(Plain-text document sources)
+===+

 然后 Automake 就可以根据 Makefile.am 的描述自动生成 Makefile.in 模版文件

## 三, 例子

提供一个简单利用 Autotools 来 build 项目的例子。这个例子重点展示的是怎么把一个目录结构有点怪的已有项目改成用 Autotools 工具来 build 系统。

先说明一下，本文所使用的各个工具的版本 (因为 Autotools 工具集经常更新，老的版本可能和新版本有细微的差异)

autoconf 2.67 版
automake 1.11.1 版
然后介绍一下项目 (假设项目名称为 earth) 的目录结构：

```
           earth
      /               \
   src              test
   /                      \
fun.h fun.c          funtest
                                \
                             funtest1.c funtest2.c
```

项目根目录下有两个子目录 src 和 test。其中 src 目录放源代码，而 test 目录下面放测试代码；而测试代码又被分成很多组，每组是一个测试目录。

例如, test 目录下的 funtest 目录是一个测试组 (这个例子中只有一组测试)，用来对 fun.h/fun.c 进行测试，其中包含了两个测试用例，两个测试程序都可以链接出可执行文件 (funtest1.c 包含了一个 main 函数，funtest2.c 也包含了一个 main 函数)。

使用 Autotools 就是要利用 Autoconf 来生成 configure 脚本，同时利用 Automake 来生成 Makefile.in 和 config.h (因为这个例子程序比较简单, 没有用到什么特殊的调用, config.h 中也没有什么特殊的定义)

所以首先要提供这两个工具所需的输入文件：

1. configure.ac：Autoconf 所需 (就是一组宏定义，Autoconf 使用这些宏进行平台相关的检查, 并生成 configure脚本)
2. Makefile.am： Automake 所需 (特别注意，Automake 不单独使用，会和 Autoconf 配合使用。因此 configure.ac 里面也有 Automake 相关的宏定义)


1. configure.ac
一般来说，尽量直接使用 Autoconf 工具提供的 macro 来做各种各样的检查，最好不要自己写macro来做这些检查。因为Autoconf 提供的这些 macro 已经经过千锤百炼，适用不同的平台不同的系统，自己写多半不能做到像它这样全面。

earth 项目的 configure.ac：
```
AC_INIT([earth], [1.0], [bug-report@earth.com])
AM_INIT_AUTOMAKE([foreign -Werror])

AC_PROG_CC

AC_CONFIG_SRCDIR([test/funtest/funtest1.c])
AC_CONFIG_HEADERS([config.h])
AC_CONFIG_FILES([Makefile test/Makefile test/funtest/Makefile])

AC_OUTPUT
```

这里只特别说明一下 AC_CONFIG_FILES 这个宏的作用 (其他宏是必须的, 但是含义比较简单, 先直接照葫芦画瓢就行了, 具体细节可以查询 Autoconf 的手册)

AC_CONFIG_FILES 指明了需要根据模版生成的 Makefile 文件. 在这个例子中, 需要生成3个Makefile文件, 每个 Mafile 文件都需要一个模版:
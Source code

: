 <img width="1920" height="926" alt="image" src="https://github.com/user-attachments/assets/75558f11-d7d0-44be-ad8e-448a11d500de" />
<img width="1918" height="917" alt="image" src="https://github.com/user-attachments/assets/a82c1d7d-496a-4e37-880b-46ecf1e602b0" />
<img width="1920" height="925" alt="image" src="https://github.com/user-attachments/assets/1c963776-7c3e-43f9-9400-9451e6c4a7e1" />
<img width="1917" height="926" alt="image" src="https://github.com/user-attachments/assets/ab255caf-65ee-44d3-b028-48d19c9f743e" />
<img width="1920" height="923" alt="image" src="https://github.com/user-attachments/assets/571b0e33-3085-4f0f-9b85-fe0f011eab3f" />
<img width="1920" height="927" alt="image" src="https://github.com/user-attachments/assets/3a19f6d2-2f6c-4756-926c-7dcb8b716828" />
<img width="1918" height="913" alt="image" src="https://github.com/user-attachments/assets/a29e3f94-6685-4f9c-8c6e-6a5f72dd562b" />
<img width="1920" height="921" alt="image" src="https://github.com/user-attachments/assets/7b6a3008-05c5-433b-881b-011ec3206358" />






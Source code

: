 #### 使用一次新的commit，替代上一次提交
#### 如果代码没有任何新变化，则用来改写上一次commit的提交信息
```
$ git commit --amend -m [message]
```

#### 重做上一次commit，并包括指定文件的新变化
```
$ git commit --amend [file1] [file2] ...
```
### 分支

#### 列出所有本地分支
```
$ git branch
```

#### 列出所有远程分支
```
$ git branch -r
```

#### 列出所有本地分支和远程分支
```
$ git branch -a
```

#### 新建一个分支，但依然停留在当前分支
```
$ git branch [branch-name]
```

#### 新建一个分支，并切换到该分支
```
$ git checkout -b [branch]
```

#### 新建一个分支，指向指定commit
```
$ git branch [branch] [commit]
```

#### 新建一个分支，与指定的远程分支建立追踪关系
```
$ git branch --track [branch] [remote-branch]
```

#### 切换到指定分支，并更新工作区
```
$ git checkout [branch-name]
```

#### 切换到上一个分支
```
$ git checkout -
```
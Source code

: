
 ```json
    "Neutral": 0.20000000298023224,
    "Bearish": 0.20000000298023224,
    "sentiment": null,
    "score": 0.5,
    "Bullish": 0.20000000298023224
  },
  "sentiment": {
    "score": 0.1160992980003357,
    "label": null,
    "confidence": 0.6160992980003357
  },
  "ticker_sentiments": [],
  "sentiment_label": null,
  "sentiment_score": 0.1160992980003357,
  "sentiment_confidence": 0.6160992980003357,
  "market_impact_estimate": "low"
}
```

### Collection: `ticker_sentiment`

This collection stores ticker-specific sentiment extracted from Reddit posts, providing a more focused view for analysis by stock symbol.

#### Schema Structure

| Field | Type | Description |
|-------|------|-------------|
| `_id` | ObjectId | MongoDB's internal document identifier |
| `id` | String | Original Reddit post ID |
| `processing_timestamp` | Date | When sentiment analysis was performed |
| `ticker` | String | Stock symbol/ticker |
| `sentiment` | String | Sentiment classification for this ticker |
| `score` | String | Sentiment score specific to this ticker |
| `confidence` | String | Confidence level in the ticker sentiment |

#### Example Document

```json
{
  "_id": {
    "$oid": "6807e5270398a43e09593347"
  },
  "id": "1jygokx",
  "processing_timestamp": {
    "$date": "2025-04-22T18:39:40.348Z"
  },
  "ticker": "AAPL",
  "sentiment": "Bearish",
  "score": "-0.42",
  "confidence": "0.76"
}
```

+===+

BRIEF
In full and exactly as written, repeat the data.

SOLVED EXERCISE
 然后 Automake 就可以根据 Makefile.am 的描述自动生成 Makefile.in 模版文件

## 三, 例子

提供一个简单利用 Autotools 来 build 项目的例子。这个例子重点展示的是怎么把一个目录结构有点怪的已有项目改成用 Autotools 工具来 build 系统。

先说明一下，本文所使用的各个工具的版本 (因为 Autotools 工具集经常更新，老的版本可能和新版本有细微的差异)

autoconf 2.67 版
automake 1.11.1 版
然后介绍一下项目 (假设项目名称为 earth) 的目录结构：

```
           earth
      /               \
   src              test
   /                      \
fun.h fun.c          funtest
                                \
                             funtest1.c funtest2.c
```

项目根目录下有两个子目录 src 和 test。其中 src 目录放源代码，而 test 目录下面放测试代码；而测试代码又被分成很多组，每组是一个测试目录。

例如, test 目录下的 funtest 目录是一个测试组 (这个例子中只有一组测试)，用来对 fun.h/fun.c 进行测试，其中包含了两个测试用例，两个测试程序都可以链接出可执行文件 (funtest1.c 包含了一个 main 函数，funtest2.c 也包含了一个 main 函数)。

使用 Autotools 就是要利用 Autoconf 来生成 configure 脚本，同时利用 Automake 来生成 Makefile.in 和 config.h (因为这个例子程序比较简单, 没有用到什么特殊的调用, config.h 中也没有什么特殊的定义)

所以首先要提供这两个工具所需的输入文件：

1. configure.ac：Autoconf 所需 (就是一组宏定义，Autoconf 使用这些宏进行平台相关的检查, 并生成 configure脚本)
2. Makefile.am： Automake 所需 (特别注意，Automake 不单独使用，会和 Autoconf 配合使用。因此 configure.ac 里面也有 Automake 相关的宏定义)


1. configure.ac
一般来说，尽量直接使用 Autoconf 工具提供的 macro 来做各种各样的检查，最好不要自己写macro来做这些检查。因为Autoconf 提供的这些 macro 已经经过千锤百炼，适用不同的平台不同的系统，自己写多半不能做到像它这样全面。

earth 项目的 configure.ac：
```
AC_INIT([earth], [1.0], [bug-report@earth.com])
AM_INIT_AUTOMAKE([foreign -Werror])

AC_PROG_CC

AC_CONFIG_SRCDIR([test/funtest/funtest1.c])
AC_CONFIG_HEADERS([config.h])
AC_CONFIG_FILES([Makefile test/Makefile test/funtest/Makefile])

AC_OUTPUT
```

这里只特别说明一下 AC_CONFIG_FILES 这个宏的作用 (其他宏是必须的, 但是含义比较简单, 先直接照葫芦画瓢就行了, 具体细节可以查询 Autoconf 的手册)

AC_CONFIG_FILES 指明了需要根据模版生成的 Makefile 文件. 在这个例子中, 需要生成3个Makefile文件, 每个 Mafile 文件都需要一个模版:
Source code

: <img width="1920" height="926" alt="image" src="https://github.com/user-attachments/assets/75558f11-d7d0-44be-ad8e-448a11d500de" />
<img width="1918" height="917" alt="image" src="https://github.com/user-attachments/assets/a82c1d7d-496a-4e37-880b-46ecf1e602b0" />
<img width="1920" height="925" alt="image" src="https://github.com/user-attachments/assets/1c963776-7c3e-43f9-9400-9451e6c4a7e1" />
<img width="1917" height="926" alt="image" src="https://github.com/user-attachments/assets/ab255caf-65ee-44d3-b028-48d19c9f743e" />
<img width="1920" height="923" alt="image" src="https://github.com/user-attachments/assets/571b0e33-3085-4f0f-9b85-fe0f011eab3f" />
<img width="1920" height="927" alt="image" src="https://github.com/user-attachments/assets/3a19f6d2-2f6c-4756-926c-7dcb8b716828" />
<img width="1918" height="913" alt="image" src="https://github.com/user-attachments/assets/a29e3f94-6685-4f9c-8c6e-6a5f72dd562b" />
<img width="1920" height="921" alt="image" src="https://github.com/user-attachments/assets/7b6a3008-05c5-433b-881b-011ec3206358" />






Source code

: #### 使用一次新的commit，替代上一次提交
#### 如果代码没有任何新变化，则用来改写上一次commit的提交信息
```
$ git commit --amend -m [message]
```

#### 重做上一次commit，并包括指定文件的新变化
```
$ git commit --amend [file1] [file2] ...
```
### 分支

#### 列出所有本地分支
```
$ git branch
```

#### 列出所有远程分支
```
$ git branch -r
```

#### 列出所有本地分支和远程分支
```
$ git branch -a
```

#### 新建一个分支，但依然停留在当前分支
```
$ git branch [branch-name]
```

#### 新建一个分支，并切换到该分支
```
$ git checkout -b [branch]
```

#### 新建一个分支，指向指定commit
```
$ git branch [branch] [commit]
```

#### 新建一个分支，与指定的远程分支建立追踪关系
```
$ git branch --track [branch] [remote-branch]
```

#### 切换到指定分支，并更新工作区
```
$ git checkout [branch-name]
```

#### 切换到上一个分支
```
$ git checkout -
```
Source code

:
 ```json
    "Neutral": 0.20000000298023224,
    "Bearish": 0.20000000298023224,
    "sentiment": null,
    "score": 0.5,
    "Bullish": 0.20000000298023224
  },
  "sentiment": {
    "score": 0.1160992980003357,
    "label": null,
    "confidence": 0.6160992980003357
  },
  "ticker_sentiments": [],
  "sentiment_label": null,
  "sentiment_score": 0.1160992980003357,
  "sentiment_confidence": 0.6160992980003357,
  "market_impact_estimate": "low"
}
```

### Collection: `ticker_sentiment`

This collection stores ticker-specific sentiment extracted from Reddit posts, providing a more focused view for analysis by stock symbol.

#### Schema Structure

| Field | Type | Description |
|-------|------|-------------|
| `_id` | ObjectId | MongoDB's internal document identifier |
| `id` | String | Original Reddit post ID |
| `processing_timestamp` | Date | When sentiment analysis was performed |
| `ticker` | String | Stock symbol/ticker |
| `sentiment` | String | Sentiment classification for this ticker |
| `score` | String | Sentiment score specific to this ticker |
| `confidence` | String | Confidence level in the ticker sentiment |

#### Example Document

```json
{
  "_id": {
    "$oid": "6807e5270398a43e09593347"
  },
  "id": "1jygokx",
  "processing_timestamp": {
    "$date": "2025-04-22T18:39:40.348Z"
  },
  "ticker": "AAPL",
  "sentiment": "Bearish",
  "score": "-0.42",
  "confidence": "0.76"
}
```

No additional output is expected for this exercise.